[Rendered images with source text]
────
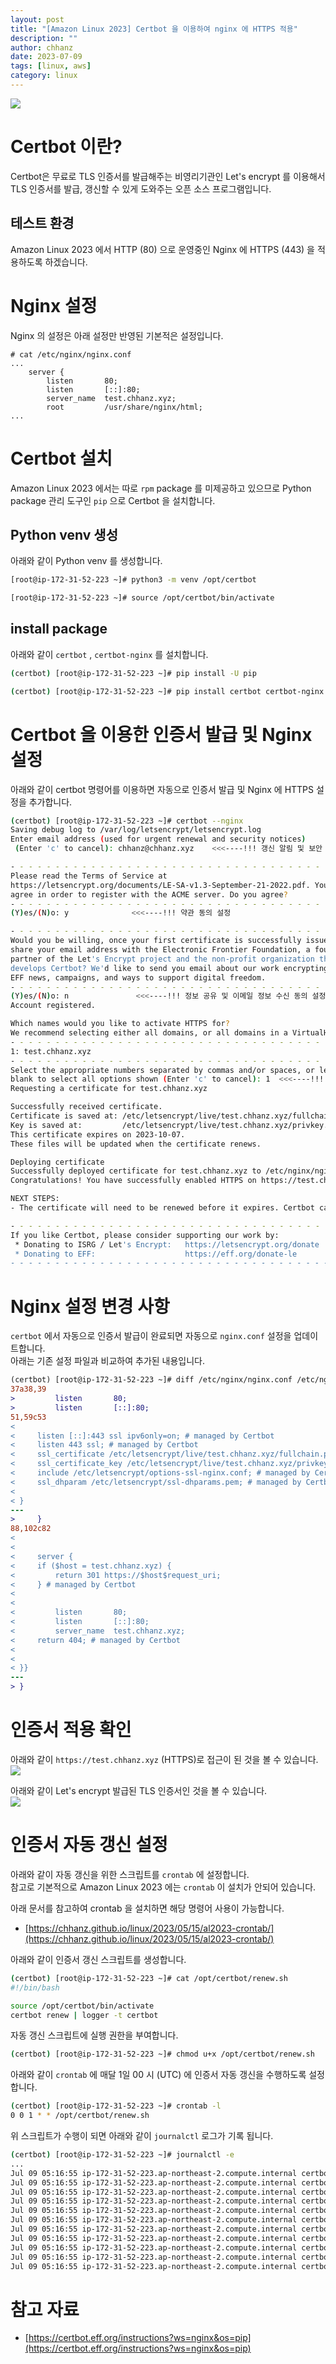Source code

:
 ```yaml
---
layout: post
title: "[Amazon Linux 2023] Certbot 을 이용하여 nginx 에 HTTPS 적용" 
description: ""
author: chhanz
date: 2023-07-09
tags: [linux, aws]
category: linux
---
```

![](https://certbot.eff.org/assets/certbot-logo-1A-6d3526936bd519275528105555f03904956c040da2be6ee981ef4777389a4cd2.svg)    
# Certbot 이란? 
Certbot은 무료로 TLS 인증서를 발급해주는 비영리기관인 Let's encrypt 를 이용해서 TLS 인증서를 발급, 갱신할 수 있게 도와주는 오픈 소스 프로그램입니다.   
   
## 테스트 환경
Amazon Linux 2023 에서 HTTP (80) 으로 운영중인 Nginx 에 HTTPS (443) 을 적용하도록 하겠습니다.   
   
# Nginx 설정
Nginx 의 설정은 아래 설정만 반영된 기본적은 설정입니다.   
```console
# cat /etc/nginx/nginx.conf
...
    server {
        listen       80;
        listen       [::]:80;
        server_name  test.chhanz.xyz;
        root         /usr/share/nginx/html;
...
```
   
# Certbot 설치
Amazon Linux 2023 에서는 따로 `rpm` package 를 미제공하고 있으므로 Python package 관리 도구인 `pip` 으로 Certbot 을 설치합니다.   
   
## Python venv 생성
아래와 같이 Python venv 를 생성합니다.   
```bash
[root@ip-172-31-52-223 ~]# python3 -m venv /opt/certbot

[root@ip-172-31-52-223 ~]# source /opt/certbot/bin/activate
```
   
## install package
아래와 같이 `certbot` , `certbot-nginx` 를 설치합니다.   
```bash
(certbot) [root@ip-172-31-52-223 ~]# pip install -U pip

(certbot) [root@ip-172-31-52-223 ~]# pip install certbot certbot-nginx
```
   
# Certbot 을 이용한 인증서 발급 및 Nginx 설정
아래와 같이 certbot 명령어를 이용하면 자동으로 인증서 발급 및 Nginx 에 HTTPS 설정을 추가합니다.   
   
```bash
(certbot) [root@ip-172-31-52-223 ~]# certbot --nginx
Saving debug log to /var/log/letsencrypt/letsencrypt.log
Enter email address (used for urgent renewal and security notices)
 (Enter 'c' to cancel): chhanz@chhanz.xyz    <<<----!!! 갱신 알림 및 보안 관련 알림을 위한 이메일 설정

- - - - - - - - - - - - - - - - - - - - - - - - - - - - - - - - - - - - - - - -
Please read the Terms of Service at
https://letsencrypt.org/documents/LE-SA-v1.3-September-21-2022.pdf. You must
agree in order to register with the ACME server. Do you agree?
- - - - - - - - - - - - - - - - - - - - - - - - - - - - - - - - - - - - - - - -
(Y)es/(N)o: y              <<<----!!! 약관 동의 설정

- - - - - - - - - - - - - - - - - - - - - - - - - - - - - - - - - - - - - - - -
Would you be willing, once your first certificate is successfully issued, to
share your email address with the Electronic Frontier Foundation, a founding
partner of the Let's Encrypt project and the non-profit organization that
develops Certbot? We'd like to send you email about our work encrypting the web,
EFF news, campaigns, and ways to support digital freedom.
- - - - - - - - - - - - - - - - - - - - - - - - - - - - - - - - - - - - - - - -
(Y)es/(N)o: n               <<<----!!! 정보 공유 및 이메일 정보 수신 동의 설정
Account registered.

Which names would you like to activate HTTPS for?
We recommend selecting either all domains, or all domains in a VirtualHost/server block.
- - - - - - - - - - - - - - - - - - - - - - - - - - - - - - - - - - - - - - - -
1: test.chhanz.xyz
- - - - - - - - - - - - - - - - - - - - - - - - - - - - - - - - - - - - - - - -
Select the appropriate numbers separated by commas and/or spaces, or leave input
blank to select all options shown (Enter 'c' to cancel): 1  <<<----!!! HTTPS 적용 도메인 설정
Requesting a certificate for test.chhanz.xyz

Successfully received certificate.
Certificate is saved at: /etc/letsencrypt/live/test.chhanz.xyz/fullchain.pem
Key is saved at:         /etc/letsencrypt/live/test.chhanz.xyz/privkey.pem
This certificate expires on 2023-10-07.
These files will be updated when the certificate renews.

Deploying certificate
Successfully deployed certificate for test.chhanz.xyz to /etc/nginx/nginx.conf
Congratulations! You have successfully enabled HTTPS on https://test.chhanz.xyz

NEXT STEPS:
- The certificate will need to be renewed before it expires. Certbot can automatically renew the certificate in the background, but you may need to take steps to enable that functionality. See https://certbot.org/renewal-setup for instructions.

- - - - - - - - - - - - - - - - - - - - - - - - - - - - - - - - - - - - - - - -
If you like Certbot, please consider supporting our work by:
 * Donating to ISRG / Let's Encrypt:   https://letsencrypt.org/donate
 * Donating to EFF:                    https://eff.org/donate-le
- - - - - - - - - - - - - - - - - - - - - - - - - - - - - - - - - - - - - - - -
```
   
# Nginx 설정 변경 사항
`certbot` 에서 자동으로 인증서 발급이 완료되면 자동으로 `nginx.conf` 설정을 업데이트합니다.   
아래는 기존 설정 파일과 비교하여 추가된 내용입니다.    
```diff
(certbot) [root@ip-172-31-52-223 ~]# diff /etc/nginx/nginx.conf /etc/nginx/nginx.conf.default
37a38,39
>         listen       80;
>         listen       [::]:80;
51,59c53
<
<     listen [::]:443 ssl ipv6only=on; # managed by Certbot
<     listen 443 ssl; # managed by Certbot
<     ssl_certificate /etc/letsencrypt/live/test.chhanz.xyz/fullchain.pem; # managed by Certbot
<     ssl_certificate_key /etc/letsencrypt/live/test.chhanz.xyz/privkey.pem; # managed by Certbot
<     include /etc/letsencrypt/options-ssl-nginx.conf; # managed by Certbot
<     ssl_dhparam /etc/letsencrypt/ssl-dhparams.pem; # managed by Certbot
<
< }
---
>     }
88,102c82
<
<
<     server {
<     if ($host = test.chhanz.xyz) {
<         return 301 https://$host$request_uri;
<     } # managed by Certbot
<
<
<         listen       80;
<         listen       [::]:80;
<         server_name  test.chhanz.xyz;
<     return 404; # managed by Certbot
<
<
< }}
---
> }
```
   
# 인증서 적용 확인
아래와 같이 `https://test.chhanz.xyz` (HTTPS)로 접근이 된 것을 볼 수 있습니다.   
![](/assets/images/post/2023-07-09-al2023-certbot-nginx/1.jpg)   
   
아래와 같이 Let's encrypt 발급된 TLS 인증서인 것을 볼 수 있습니다.    
![](/assets/images/post/2023-07-09-al2023-certbot-nginx/2.jpg)   
   
# 인증서 자동 갱신 설정
아래와 같이 자동 갱신을 위한 스크립트를 `crontab` 에 설정합니다.   
참고로 기본적으로 Amazon Linux 2023 에는 `crontab` 이 설치가 안되어 있습니다.   
   
아래 문서를 참고하여 crontab 을 설치하면 해당 명령어 사용이 가능합니다.   
* [https://chhanz.github.io/linux/2023/05/15/al2023-crontab/](https://chhanz.github.io/linux/2023/05/15/al2023-crontab/)   
   

아래와 같이 인증서 갱신 스크립트를 생성합니다.   
```bash
(certbot) [root@ip-172-31-52-223 ~]# cat /opt/certbot/renew.sh
#!/bin/bash

source /opt/certbot/bin/activate
certbot renew | logger -t certbot
```
   
자동 갱신 스크립트에 실행 권한을 부여합니다.   
```bash
(certbot) [root@ip-172-31-52-223 ~]# chmod u+x /opt/certbot/renew.sh
```
   
아래와 같이 `crontab` 에 매달 1일 00 시 (UTC) 에 인증서 자동 갱신을 수행하도록 설정합니다.   
```bash
(certbot) [root@ip-172-31-52-223 ~]# crontab -l
0 0 1 * * /opt/certbot/renew.sh
```
    
위 스크립트가 수행이 되면 아래와 같이 `journalctl` 로그가 기록 됩니다.   
```bash
(certbot) [root@ip-172-31-52-223 ~]# journalctl -e
...
Jul 09 05:16:55 ip-172-31-52-223.ap-northeast-2.compute.internal certbot[25772]:
Jul 09 05:16:55 ip-172-31-52-223.ap-northeast-2.compute.internal certbot[25772]: - - - - - - - - - - - - - - - - - - - - - - - - - - - - - - - - - - - - - - - -
Jul 09 05:16:55 ip-172-31-52-223.ap-northeast-2.compute.internal certbot[25772]: Processing /etc/letsencrypt/renewal/test.chhanz.xyz.conf
Jul 09 05:16:55 ip-172-31-52-223.ap-northeast-2.compute.internal certbot[25772]: - - - - - - - - - - - - - - - - - - - - - - - - - - - - - - - - - - - - - - - -
Jul 09 05:16:55 ip-172-31-52-223.ap-northeast-2.compute.internal certbot[25772]: Certificate not yet due for renewal
Jul 09 05:16:55 ip-172-31-52-223.ap-northeast-2.compute.internal certbot[25772]:
Jul 09 05:16:55 ip-172-31-52-223.ap-northeast-2.compute.internal certbot[25772]: - - - - - - - - - - - - - - - - - - - - - - - - - - - - - - - - - - - - - - - -
Jul 09 05:16:55 ip-172-31-52-223.ap-northeast-2.compute.internal certbot[25772]: The following certificates are not due for renewal yet:
Jul 09 05:16:55 ip-172-31-52-223.ap-northeast-2.compute.internal certbot[25772]:   /etc/letsencrypt/live/test.chhanz.xyz/fullchain.pem expires on 2023-10-07 (skipped)
Jul 09 05:16:55 ip-172-31-52-223.ap-northeast-2.compute.internal certbot[25772]: No renewals were attempted.
Jul 09 05:16:55 ip-172-31-52-223.ap-northeast-2.compute.internal certbot[25772]: - - - - - - - - - - - - - - - - - - - - - - - - - - - - - - - - - - - - - - - -
```
   
# 참고 자료
* [https://certbot.eff.org/instructions?ws=nginx&os=pip](https://certbot.eff.org/instructions?ws=nginx&os=pip)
────
* Work task *
Please copy out each line in the entries that mentions the string "설정합니다".

* Final answer *
아래와 같이 자동 갱신을 위한 스크립트를 `crontab` 에 설정합니다.   
아래와 같이 `crontab` 에 매달 1일 00 시 (UTC) 에 인증서 자동 갱신을 수행하도록 설정합니다.   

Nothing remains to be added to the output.